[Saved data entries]
■ ■ ■ ■ ■ ■ ■

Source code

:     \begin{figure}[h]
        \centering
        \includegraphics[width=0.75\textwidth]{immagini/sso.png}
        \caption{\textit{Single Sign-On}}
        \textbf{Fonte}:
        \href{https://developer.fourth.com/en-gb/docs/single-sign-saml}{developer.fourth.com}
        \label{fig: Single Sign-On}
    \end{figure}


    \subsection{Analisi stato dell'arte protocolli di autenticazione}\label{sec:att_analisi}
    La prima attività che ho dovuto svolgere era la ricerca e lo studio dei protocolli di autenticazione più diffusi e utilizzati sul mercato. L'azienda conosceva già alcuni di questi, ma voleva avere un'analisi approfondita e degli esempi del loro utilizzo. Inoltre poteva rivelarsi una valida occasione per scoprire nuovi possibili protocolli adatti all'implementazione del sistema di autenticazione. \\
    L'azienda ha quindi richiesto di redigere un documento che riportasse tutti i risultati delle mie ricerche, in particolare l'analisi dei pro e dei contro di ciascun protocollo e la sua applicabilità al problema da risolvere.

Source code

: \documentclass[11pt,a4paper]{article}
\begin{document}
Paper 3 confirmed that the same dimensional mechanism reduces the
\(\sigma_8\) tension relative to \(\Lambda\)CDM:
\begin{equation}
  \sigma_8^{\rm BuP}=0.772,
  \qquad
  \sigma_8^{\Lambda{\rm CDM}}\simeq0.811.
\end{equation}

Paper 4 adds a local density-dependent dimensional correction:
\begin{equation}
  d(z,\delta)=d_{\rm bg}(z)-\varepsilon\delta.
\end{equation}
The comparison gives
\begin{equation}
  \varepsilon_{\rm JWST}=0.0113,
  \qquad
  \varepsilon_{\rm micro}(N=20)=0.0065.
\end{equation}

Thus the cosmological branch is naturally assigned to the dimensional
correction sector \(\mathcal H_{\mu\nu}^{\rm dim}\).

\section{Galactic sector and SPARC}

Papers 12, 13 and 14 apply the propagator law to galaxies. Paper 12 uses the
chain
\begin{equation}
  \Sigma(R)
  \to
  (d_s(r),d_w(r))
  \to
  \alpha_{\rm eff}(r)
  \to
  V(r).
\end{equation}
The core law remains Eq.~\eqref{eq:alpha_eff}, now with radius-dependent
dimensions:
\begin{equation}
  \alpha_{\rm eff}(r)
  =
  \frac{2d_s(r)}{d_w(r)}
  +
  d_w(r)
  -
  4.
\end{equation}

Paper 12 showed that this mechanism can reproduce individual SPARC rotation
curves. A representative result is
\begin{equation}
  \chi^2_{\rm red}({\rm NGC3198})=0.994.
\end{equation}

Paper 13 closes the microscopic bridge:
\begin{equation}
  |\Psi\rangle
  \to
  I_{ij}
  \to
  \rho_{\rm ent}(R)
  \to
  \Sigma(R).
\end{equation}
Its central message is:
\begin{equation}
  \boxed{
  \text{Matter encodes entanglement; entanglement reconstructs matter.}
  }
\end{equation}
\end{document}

■ ■ ■ ■ ■ ■ ■

Look through the entries and return every line where "protocolli" appears.

Your response:
    \subsection{Analisi stato dell'arte protocolli di autenticazione}\label{sec:att_analisi}
    La prima attività che ho dovuto svolgere era la ricerca e lo studio dei protocolli di autenticazione più diffusi e utilizzati sul mercato. L'azienda conosceva già alcuni di questi, ma voleva avere un'analisi approfondita e degli esempi del loro utilizzo. Inoltre poteva rivelarsi una valida occasione per scoprire nuovi possibili protocolli adatti all'implementazione del sistema di autenticazione. \\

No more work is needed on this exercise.